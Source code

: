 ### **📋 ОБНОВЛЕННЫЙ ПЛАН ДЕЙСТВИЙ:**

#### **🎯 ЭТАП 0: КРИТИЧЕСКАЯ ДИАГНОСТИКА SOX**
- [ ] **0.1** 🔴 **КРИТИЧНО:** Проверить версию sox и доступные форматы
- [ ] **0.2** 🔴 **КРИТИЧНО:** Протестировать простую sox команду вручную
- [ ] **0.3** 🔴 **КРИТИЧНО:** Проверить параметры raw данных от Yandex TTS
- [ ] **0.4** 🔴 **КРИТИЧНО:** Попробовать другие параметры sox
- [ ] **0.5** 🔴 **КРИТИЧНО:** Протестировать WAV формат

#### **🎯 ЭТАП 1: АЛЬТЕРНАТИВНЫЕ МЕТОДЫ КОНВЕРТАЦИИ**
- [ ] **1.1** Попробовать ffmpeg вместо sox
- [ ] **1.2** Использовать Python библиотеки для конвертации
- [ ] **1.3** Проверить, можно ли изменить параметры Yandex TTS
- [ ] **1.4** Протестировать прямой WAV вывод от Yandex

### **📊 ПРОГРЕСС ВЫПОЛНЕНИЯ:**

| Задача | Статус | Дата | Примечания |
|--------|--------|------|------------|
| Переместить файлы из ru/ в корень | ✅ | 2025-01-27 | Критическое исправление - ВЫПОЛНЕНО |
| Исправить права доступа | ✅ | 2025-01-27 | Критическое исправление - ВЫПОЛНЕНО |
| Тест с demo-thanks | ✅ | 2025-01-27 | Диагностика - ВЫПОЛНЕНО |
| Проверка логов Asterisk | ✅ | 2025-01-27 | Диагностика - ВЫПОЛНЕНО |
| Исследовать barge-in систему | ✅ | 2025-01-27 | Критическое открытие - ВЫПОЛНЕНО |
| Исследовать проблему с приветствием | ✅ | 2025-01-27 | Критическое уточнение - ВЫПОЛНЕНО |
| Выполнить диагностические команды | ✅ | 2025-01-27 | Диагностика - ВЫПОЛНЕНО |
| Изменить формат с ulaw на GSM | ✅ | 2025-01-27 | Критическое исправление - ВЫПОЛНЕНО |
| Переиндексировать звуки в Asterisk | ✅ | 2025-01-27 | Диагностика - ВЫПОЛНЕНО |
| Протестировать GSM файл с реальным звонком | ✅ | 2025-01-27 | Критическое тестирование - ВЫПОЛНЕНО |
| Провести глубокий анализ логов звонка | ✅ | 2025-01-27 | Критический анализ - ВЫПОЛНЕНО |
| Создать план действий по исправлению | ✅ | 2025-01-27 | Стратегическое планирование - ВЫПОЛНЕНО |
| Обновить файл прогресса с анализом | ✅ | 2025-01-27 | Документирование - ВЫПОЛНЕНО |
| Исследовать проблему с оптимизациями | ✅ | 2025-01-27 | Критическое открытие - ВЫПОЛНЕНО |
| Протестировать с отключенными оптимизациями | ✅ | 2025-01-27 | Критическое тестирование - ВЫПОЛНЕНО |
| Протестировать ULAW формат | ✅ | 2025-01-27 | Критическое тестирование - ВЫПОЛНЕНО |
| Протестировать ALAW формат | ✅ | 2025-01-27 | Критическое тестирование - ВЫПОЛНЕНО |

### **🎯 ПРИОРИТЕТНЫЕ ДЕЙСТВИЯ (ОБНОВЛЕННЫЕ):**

» Activity: What you give back should be exactly the lines of the data above from the line with "Дата | Примечания |" through the line with "анализ - ВЫПОЛНЕНО |", both of those included, and nothing more.

» Answer space:
| Задача | Статус | Дата | Примечания |
|--------|--------|------|------------|
| Переместить файлы из ru/ в корень | ✅ | 2025-01-27 | Критическое исправление - ВЫПОЛНЕНО |
| Исправить права доступа | ✅ | 2025-01-27 | Критическое исправление - ВЫПОЛНЕНО |
| Тест с demo-thanks | ✅ | 2025-01-27 | Диагностика - ВЫПОЛНЕНО |
| Проверка логов Asterisk | ✅ | 2025-01-27 | Диагностика - ВЫПОЛНЕНО |
| Исследовать barge-in систему | ✅ | 2025-01-27 | Критическое открытие - ВЫПОЛНЕНО |
| Исследовать проблему с приветствием | ✅ | 2025-01-27 | Критическое уточнение - ВЫПОЛНЕНО |
| Выполнить диагностические команды | ✅ | 2025-01-27 | Диагностика - ВЫПОЛНЕНО |
| Изменить формат с ulaw на GSM | ✅ | 2025-01-27 | Критическое исправление - ВЫПОЛНЕНО |
| Переиндексировать звуки в Asterisk | ✅ | 2025-01-27 | Диагностика - ВЫПОЛНЕНО |
| Протестировать GSM файл с реальным звонком | ✅ | 2025-01-27 | Критическое тестирование - ВЫПОЛНЕНО |
| Провести глубокий анализ логов звонка | ✅ | 2025-01-27 | Критический анализ - ВЫПОЛНЕНО |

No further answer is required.